## Try it
Search the data for the string "textcolor" and gather each line it is in.

## Extracted material
BEGIN

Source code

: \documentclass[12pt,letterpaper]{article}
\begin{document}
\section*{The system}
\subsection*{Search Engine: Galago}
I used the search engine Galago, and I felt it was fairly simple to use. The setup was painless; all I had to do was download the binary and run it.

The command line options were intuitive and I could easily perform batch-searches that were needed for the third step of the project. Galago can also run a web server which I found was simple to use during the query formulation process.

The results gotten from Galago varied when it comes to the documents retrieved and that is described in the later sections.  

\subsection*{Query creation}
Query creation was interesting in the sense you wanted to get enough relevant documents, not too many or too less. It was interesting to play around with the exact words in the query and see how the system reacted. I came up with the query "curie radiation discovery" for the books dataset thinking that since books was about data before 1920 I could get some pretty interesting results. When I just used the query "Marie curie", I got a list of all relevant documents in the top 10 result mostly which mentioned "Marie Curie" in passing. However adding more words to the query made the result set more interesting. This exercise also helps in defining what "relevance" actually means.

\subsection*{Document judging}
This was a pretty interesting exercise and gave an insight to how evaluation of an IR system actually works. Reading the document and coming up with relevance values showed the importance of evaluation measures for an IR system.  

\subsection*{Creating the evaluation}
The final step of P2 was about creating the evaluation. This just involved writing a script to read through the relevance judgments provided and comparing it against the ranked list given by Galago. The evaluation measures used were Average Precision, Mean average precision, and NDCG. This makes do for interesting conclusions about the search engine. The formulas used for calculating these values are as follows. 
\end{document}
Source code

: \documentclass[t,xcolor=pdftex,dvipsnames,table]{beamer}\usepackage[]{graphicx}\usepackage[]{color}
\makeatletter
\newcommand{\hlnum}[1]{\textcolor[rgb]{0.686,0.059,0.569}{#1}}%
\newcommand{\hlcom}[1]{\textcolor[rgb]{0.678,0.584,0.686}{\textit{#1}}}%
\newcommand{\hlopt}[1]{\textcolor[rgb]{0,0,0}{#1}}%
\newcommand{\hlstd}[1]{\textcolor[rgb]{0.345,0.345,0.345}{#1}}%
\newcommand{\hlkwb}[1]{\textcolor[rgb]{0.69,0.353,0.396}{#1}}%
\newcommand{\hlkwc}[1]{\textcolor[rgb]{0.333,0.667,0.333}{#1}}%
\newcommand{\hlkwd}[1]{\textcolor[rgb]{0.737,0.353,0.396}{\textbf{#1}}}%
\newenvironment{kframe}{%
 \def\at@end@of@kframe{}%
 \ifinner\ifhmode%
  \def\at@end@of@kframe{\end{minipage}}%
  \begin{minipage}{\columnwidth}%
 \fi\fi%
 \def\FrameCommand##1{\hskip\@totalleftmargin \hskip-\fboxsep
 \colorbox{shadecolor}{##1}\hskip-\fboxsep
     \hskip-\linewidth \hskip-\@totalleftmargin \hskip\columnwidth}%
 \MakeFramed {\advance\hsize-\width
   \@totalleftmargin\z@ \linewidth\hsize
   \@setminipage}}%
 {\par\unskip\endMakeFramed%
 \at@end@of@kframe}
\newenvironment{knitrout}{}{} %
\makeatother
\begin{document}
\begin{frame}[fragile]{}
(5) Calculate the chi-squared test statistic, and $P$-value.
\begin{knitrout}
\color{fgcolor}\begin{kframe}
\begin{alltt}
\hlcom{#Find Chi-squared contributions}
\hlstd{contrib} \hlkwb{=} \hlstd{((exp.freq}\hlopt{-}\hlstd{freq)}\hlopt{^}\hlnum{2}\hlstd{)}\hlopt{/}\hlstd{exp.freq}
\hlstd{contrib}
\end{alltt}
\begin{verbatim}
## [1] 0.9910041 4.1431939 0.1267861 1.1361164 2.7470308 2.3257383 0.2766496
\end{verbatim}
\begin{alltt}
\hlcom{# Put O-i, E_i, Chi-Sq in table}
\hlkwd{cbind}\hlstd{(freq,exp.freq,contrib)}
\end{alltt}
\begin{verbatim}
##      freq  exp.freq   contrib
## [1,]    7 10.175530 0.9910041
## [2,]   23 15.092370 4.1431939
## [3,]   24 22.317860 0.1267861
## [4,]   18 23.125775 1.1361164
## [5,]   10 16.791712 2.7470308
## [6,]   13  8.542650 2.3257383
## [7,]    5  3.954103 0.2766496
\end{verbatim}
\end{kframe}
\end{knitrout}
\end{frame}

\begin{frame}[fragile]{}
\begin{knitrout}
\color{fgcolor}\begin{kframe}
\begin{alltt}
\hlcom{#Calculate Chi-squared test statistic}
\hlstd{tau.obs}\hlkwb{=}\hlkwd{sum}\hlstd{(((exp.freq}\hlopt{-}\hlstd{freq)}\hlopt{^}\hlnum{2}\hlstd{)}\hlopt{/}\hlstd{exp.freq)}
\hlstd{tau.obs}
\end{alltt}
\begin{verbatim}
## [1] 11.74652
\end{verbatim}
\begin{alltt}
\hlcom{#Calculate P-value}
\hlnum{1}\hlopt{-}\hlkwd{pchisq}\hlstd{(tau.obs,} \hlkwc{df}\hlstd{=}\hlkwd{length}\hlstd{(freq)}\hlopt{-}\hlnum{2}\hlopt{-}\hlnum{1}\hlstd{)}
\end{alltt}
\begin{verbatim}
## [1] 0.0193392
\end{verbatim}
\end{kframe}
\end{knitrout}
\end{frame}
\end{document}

END

## Task output
\newcommand{\hlnum}[1]{\textcolor[rgb]{0.686,0.059,0.569}{#1}}%
\newcommand{\hlcom}[1]{\textcolor[rgb]{0.678,0.584,0.686}{\textit{#1}}}%
\newcommand{\hlopt}[1]{\textcolor[rgb]{0,0,0}{#1}}%
\newcommand{\hlstd}[1]{\textcolor[rgb]{0.345,0.345,0.345}{#1}}%
\newcommand{\hlkwb}[1]{\textcolor[rgb]{0.69,0.353,0.396}{#1}}%
\newcommand{\hlkwc}[1]{\textcolor[rgb]{0.333,0.667,0.333}{#1}}%
\newcommand{\hlkwd}[1]{\textcolor[rgb]{0.737,0.353,0.396}{\textbf{#1}}}%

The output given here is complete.